They say “may peace prevail on earth”, but every night, there are fires burning in the terrible slums of Nairobi, Jakarta, Guatemala City and Mumbai.
The World Education Forum is now taking place in Seoul, South Korea. UNESCO and Korea organized this colorful event. Everyone is talking, others are singing, and a few are dancing.
The Secretary General of the United Nations, Ban Ki-moon, is talking peace, and the head of the World Bank, Jim Yong Kim, is talking peace.
Peace, peace, peace! It has been turned into one of those cliché words that are repeated in every political speech, words like “freedom” and “democracy”.
The military top brass claims it exists to defend peace.

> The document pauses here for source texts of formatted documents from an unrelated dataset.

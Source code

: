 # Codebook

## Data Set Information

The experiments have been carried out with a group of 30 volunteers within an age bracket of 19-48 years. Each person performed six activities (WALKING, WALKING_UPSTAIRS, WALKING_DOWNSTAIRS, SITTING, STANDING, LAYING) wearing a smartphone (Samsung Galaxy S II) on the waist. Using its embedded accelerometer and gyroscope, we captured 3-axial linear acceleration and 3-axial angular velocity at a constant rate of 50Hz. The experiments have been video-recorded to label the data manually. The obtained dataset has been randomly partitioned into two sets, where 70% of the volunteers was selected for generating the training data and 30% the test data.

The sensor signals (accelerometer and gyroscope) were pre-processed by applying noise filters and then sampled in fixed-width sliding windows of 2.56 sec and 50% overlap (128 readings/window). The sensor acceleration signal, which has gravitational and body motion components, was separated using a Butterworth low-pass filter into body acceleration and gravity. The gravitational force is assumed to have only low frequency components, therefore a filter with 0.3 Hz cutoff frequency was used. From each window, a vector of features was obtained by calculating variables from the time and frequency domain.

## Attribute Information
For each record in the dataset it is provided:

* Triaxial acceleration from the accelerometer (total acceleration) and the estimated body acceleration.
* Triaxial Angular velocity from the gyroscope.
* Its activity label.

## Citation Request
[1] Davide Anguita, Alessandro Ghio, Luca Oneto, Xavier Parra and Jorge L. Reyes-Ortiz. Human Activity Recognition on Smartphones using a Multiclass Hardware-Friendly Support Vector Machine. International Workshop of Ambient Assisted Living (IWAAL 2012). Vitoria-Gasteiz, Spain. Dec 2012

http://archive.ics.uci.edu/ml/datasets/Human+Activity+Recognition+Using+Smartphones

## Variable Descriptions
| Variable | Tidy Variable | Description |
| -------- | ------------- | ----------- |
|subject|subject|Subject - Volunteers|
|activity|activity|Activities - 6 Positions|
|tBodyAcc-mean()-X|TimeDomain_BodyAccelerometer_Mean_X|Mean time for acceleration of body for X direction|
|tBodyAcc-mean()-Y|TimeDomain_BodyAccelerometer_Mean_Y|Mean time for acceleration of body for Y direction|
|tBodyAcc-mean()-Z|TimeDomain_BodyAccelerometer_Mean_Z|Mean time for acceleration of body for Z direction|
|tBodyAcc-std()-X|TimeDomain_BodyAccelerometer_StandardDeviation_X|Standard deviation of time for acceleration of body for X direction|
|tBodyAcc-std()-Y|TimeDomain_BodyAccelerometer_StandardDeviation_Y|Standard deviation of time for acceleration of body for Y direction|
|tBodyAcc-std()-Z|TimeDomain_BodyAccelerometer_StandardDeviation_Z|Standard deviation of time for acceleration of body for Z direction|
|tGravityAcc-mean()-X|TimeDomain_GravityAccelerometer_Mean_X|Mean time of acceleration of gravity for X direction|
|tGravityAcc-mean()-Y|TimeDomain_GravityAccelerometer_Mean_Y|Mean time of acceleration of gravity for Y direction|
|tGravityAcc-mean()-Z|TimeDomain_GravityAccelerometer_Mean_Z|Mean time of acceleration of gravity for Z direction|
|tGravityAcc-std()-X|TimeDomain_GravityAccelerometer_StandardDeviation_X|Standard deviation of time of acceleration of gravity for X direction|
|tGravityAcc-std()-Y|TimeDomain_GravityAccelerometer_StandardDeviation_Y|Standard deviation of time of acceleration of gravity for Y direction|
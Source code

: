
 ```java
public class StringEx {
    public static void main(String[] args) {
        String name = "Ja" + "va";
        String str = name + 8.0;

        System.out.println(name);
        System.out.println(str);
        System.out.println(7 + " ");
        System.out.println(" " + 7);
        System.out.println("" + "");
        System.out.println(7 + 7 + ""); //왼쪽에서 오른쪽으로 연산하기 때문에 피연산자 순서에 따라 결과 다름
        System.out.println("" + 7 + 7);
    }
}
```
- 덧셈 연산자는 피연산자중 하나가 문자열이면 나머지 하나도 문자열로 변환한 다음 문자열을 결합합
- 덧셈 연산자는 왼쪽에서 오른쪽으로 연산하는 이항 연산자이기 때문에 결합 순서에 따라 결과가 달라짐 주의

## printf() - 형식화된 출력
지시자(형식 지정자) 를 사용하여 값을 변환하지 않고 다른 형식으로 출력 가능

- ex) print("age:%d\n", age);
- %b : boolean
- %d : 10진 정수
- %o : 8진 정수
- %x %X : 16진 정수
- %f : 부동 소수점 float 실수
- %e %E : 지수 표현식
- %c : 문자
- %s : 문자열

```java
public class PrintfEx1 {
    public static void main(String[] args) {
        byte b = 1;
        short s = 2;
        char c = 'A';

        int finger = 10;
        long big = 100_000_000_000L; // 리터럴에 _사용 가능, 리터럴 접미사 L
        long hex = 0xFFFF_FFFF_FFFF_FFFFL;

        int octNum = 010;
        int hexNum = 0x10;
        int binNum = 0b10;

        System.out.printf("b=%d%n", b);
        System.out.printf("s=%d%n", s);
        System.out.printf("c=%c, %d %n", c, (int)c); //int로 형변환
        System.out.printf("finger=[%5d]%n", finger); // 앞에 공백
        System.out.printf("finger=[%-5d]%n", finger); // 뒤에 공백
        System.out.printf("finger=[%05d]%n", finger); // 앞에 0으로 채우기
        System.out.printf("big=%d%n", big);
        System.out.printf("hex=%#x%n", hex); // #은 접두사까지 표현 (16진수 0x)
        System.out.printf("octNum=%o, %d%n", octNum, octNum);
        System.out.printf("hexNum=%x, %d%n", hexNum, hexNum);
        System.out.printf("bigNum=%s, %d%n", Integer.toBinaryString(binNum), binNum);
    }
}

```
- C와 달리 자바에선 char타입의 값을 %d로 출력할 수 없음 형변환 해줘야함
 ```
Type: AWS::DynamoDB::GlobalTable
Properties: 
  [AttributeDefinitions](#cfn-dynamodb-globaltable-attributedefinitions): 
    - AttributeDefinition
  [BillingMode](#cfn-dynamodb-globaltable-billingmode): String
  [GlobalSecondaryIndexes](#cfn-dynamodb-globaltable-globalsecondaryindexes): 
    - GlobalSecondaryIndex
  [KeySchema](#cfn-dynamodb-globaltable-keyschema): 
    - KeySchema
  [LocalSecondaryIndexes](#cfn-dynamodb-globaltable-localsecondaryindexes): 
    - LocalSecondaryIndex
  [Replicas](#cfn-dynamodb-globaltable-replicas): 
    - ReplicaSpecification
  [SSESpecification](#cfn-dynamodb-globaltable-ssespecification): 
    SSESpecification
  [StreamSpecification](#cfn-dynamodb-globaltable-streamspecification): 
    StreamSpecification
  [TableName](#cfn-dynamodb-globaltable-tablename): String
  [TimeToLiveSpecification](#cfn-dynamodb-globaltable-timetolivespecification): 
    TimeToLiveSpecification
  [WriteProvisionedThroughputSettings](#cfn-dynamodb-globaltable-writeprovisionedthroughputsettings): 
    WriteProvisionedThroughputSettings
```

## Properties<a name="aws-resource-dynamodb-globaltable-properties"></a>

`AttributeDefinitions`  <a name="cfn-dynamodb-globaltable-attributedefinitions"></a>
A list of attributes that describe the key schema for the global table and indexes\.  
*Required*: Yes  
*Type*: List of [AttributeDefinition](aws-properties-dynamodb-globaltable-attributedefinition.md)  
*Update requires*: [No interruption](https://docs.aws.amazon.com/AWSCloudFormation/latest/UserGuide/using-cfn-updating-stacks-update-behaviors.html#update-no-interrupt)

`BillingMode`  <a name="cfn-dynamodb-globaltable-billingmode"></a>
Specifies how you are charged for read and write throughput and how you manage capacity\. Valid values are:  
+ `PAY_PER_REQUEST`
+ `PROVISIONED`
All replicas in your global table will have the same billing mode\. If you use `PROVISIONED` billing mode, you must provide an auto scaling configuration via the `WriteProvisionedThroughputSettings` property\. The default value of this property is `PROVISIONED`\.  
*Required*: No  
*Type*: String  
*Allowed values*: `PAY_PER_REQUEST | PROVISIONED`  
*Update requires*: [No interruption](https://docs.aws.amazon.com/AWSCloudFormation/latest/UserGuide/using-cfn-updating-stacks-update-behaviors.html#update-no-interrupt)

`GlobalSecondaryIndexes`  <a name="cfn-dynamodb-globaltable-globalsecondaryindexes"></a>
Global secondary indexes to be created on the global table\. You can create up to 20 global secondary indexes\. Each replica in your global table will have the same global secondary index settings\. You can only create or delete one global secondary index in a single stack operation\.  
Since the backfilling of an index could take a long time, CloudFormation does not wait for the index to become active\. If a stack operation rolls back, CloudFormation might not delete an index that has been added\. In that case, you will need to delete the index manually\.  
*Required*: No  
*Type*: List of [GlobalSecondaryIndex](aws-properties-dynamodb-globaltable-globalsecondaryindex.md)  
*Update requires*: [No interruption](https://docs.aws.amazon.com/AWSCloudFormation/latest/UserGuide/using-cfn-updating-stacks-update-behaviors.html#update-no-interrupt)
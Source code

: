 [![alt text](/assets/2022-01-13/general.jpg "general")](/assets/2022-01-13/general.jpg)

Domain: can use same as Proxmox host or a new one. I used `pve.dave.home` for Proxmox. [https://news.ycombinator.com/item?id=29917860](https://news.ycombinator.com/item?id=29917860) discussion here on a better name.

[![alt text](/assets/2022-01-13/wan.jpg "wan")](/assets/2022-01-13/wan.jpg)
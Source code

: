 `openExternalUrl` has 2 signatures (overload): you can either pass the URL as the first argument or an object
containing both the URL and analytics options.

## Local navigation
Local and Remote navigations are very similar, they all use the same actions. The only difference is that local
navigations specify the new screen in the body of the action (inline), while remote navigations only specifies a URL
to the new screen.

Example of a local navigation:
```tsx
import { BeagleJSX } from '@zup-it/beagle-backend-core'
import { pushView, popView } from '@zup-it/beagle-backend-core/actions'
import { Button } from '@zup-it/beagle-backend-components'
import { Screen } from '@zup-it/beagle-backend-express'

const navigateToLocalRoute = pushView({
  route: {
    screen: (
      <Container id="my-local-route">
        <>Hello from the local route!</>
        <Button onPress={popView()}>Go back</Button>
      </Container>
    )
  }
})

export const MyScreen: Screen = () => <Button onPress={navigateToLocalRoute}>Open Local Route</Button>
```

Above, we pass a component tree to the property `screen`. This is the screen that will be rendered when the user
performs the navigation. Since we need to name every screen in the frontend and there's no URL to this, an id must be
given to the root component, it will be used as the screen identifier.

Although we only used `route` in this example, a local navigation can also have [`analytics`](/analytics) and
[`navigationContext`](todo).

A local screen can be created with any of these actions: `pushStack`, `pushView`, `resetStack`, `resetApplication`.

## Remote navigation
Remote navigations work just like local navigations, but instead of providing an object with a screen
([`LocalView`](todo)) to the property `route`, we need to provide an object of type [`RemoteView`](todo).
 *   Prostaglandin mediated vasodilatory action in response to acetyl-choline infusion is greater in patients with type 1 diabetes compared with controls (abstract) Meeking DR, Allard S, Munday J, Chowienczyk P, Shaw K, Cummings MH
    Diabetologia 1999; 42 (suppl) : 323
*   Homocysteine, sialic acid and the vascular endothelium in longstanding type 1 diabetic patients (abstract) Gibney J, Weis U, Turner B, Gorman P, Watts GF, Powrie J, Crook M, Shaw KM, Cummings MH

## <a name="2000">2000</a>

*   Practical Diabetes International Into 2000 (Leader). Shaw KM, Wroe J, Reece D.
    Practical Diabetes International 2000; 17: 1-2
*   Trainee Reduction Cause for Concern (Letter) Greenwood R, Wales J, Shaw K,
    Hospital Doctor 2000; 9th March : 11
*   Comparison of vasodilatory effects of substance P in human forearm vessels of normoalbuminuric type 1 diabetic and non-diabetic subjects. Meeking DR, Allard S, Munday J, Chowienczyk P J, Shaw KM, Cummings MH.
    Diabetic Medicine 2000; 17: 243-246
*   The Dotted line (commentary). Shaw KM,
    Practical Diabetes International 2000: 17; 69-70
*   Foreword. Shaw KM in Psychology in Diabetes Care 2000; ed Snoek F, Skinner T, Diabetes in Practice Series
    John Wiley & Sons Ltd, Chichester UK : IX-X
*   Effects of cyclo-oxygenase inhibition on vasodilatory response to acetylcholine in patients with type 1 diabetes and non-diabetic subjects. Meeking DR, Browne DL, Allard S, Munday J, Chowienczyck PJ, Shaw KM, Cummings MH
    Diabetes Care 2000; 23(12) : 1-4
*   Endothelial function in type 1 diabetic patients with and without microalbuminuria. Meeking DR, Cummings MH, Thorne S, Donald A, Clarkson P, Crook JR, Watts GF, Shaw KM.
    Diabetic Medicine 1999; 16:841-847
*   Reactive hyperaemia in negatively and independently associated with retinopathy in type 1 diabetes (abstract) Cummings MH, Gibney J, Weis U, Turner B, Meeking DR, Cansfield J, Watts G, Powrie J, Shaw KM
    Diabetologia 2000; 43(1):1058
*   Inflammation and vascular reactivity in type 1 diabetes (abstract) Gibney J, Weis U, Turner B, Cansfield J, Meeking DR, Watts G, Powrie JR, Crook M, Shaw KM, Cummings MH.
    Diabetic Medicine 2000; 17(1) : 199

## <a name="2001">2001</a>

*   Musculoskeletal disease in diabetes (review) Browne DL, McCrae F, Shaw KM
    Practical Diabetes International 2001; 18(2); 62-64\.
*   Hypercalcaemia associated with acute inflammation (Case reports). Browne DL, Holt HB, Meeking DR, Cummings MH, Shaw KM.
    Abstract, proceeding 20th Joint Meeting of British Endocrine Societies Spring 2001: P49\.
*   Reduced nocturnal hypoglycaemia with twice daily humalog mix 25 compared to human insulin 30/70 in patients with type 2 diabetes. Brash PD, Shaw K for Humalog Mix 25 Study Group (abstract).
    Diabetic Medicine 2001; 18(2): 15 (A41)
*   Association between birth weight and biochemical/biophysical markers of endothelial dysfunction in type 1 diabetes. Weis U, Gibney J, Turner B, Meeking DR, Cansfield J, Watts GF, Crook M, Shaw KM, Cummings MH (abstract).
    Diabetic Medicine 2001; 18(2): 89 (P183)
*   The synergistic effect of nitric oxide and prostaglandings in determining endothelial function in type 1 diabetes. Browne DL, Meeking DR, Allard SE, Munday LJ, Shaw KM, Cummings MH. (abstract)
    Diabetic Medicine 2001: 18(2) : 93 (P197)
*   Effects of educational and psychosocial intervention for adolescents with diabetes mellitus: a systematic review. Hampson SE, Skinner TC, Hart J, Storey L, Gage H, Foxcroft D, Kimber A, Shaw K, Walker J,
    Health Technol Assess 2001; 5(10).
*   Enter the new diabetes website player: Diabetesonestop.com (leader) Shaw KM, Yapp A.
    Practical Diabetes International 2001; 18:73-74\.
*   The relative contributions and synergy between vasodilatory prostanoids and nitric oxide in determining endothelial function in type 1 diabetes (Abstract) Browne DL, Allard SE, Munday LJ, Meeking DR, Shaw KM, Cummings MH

Leaders, who are giving orders to destroy entire nations, killing millions, demand peace. Neocon economists, financing war and profiting from it, demand peace. It seems like, these days, whoever murders, bombs, mutilates and robs is obsessed with, peace.
So what is peace, really? Is it a state of existence in which there are no missiles flying and no bombs exploding? Is it only that?
In 2014, I worked on my documentary film for the Latin American television network, TeleSUR. I ended up filming in some of the toughest slums on earth, in Matare and Kibela, both located in the Kenyan capital, Nairobi. One of my “guides” had the nickname “Fire”.